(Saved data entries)

_____

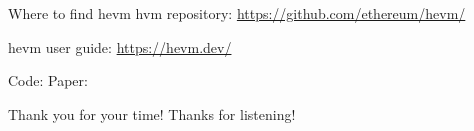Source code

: \documentclass[aspectratio=169]{beamer}
\begin{document}
\begin{frame}[fragile=singleslide]{Where to find hevm}
hvm repository: \url{https://github.com/ethereum/hevm/}

hevm user guide: \url{https://hevm.dev/}
\bigskip

Code: \qquad {}
\qquad \qquad \qquad Paper: \qquad {}




\end{frame}

\begin{frame}{Thank you for your time!}
    Thanks for listening!
\end{frame}


%
\end{document}
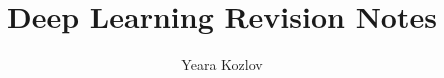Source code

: \documentclass[10pt,landscape,twocolumn]{article}
\begin{document}

\title{Deep Learning Revision Notes}
\author{Yeara Kozlov}
\date{}

\maketitle


\tableofcontents
\clearemptydoublepage





\setcounter{page}{1}

% 

% 
% 
% 
% 





%


% 

\end{document}
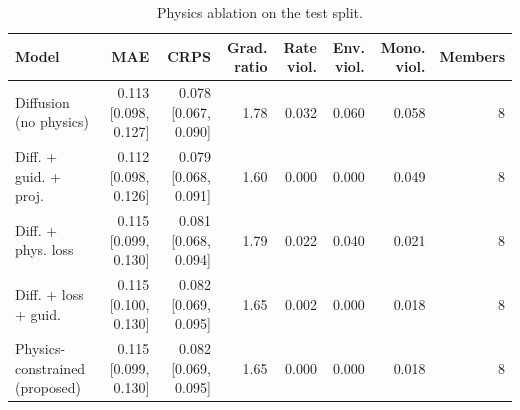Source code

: \begin{table}[t]
\centering
\caption{Physics ablation on the test split.}
\label{tab:ablation}
\scriptsize
\begin{tabular}{lrrrrrrr}
\hline
Model & MAE & CRPS & Grad. ratio & Rate viol. & Env. viol. & Mono. viol. & Members \\
\hline
Diffusion (no physics) & 0.113 [0.098, 0.127] & 0.078 [0.067, 0.090] & 1.78 & 0.032 & 0.060 & 0.058 & 8 \\
Diff. + guid. + proj. & 0.112 [0.098, 0.126] & 0.079 [0.068, 0.091] & 1.60 & 0.000 & 0.000 & 0.049 & 8 \\
Diff. + phys. loss & 0.115 [0.099, 0.130] & 0.081 [0.068, 0.094] & 1.79 & 0.022 & 0.040 & 0.021 & 8 \\
Diff. + loss + guid. & 0.115 [0.100, 0.130] & 0.082 [0.069, 0.095] & 1.65 & 0.002 & 0.000 & 0.018 & 8 \\
Physics-constrained (proposed) & 0.115 [0.099, 0.130] & 0.082 [0.069, 0.095] & 1.65 & 0.000 & 0.000 & 0.018 & 8 \\
\hline
\end{tabular}
\end{table}

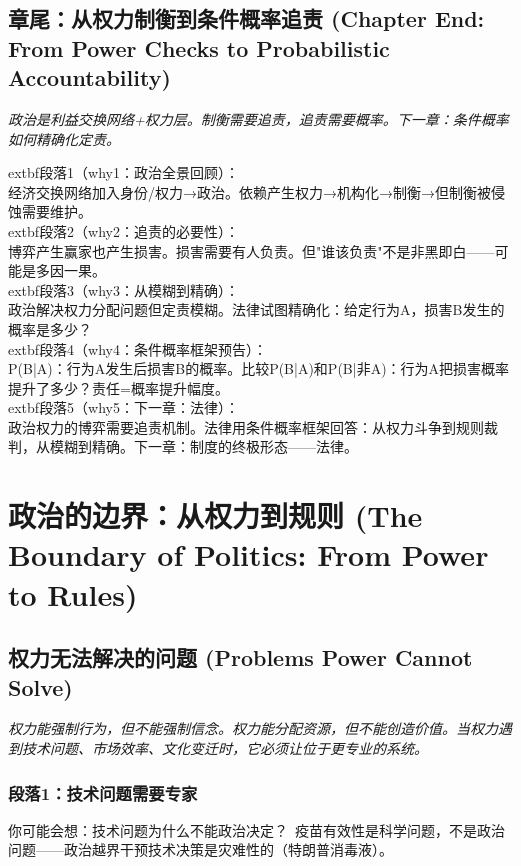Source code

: \documentclass[a4paper,12pt]{book}
\newenvironment{motivation}{\begin{tcolorbox}[colback=gray!10,colframe=gray!60,title=\textit{动机}]\small\itshape}{\end{tcolorbox}}
\begin{document}
\begin{motivation}
\begin{motivation}
\begin{motivation}
	\subsection{章尾：从权力制衡到条件概率追责 (Chapter End: From Power Checks to Probabilistic Accountability)}
	\begin{motivation}政治是利益交换网络+权力层。制衡需要追责，追责需要概率。下一章：条件概率如何精确化定责。\end{motivation}
		extbf{段落1（why1：政治全景回顾）}：\\经济交换网络加入身份/权力→政治。依赖产生权力→机构化→制衡→但制衡被侵蚀需要维护。\\	extbf{段落2（why2：追责的必要性）}：\\博弈产生赢家也产生损害。损害需要有人负责。但"谁该负责"不是非黑即白——可能是多因一果。\\	extbf{段落3（why3：从模糊到精确）}：\\政治解决权力分配问题但定责模糊。法律试图精确化：给定行为A，损害B发生的概率是多少？\\	extbf{段落4（why4：条件概率框架预告）}：\\P(B|A)：行为A发生后损害B的概率。比较P(B|A)和P(B|非A)：行为A把损害概率提升了多少？责任=概率提升幅度。\\	extbf{段落5（why5：下一章：法律）}：\\政治权力的博弈需要追责机制。法律用条件概率框架回答：从权力斗争到规则裁判，从模糊到精确。下一章：制度的终极形态——法律。


	\section{政治的边界：从权力到规则 (The Boundary of Politics: From Power to Rules)}

	\subsection{权力无法解决的问题 (Problems Power Cannot Solve)}
	\begin{motivation}
		权力能强制行为，但不能强制信念。权力能分配资源，但不能创造价值。当权力遇到技术问题、市场效率、文化变迁时，它必须让位于更专业的系统。
	\end{motivation}

	\subsubsection*{段落1：技术问题需要专家}

	\begin{tcolorbox}[colback=yellow!5, title=\textit{读者行为预测}]
		你可能会想：技术问题为什么不能政治决定？\ 疫苗有效性是科学问题，不是政治问题——政治越界干预技术决策是灾难性的（特朗普消毒液）。
	\end{tcolorbox}


\end{motivation}
\end{motivation}
\end{motivation}
\end{document}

_____

[TRY IT]: Your answer must be the line holding "你可能会想：技术问题为什么不" and every later line of the entries above, written out exactly, and nothing else.

[SOLVED PROBLEM]:
		你可能会想：技术问题为什么不能政治决定？\ 疫苗有效性是科学问题，不是政治问题——政治越界干预技术决策是灾难性的（特朗普消毒液）。
	\end{tcolorbox}


\end{motivation}
\end{motivation}
\end{motivation}
\end{document}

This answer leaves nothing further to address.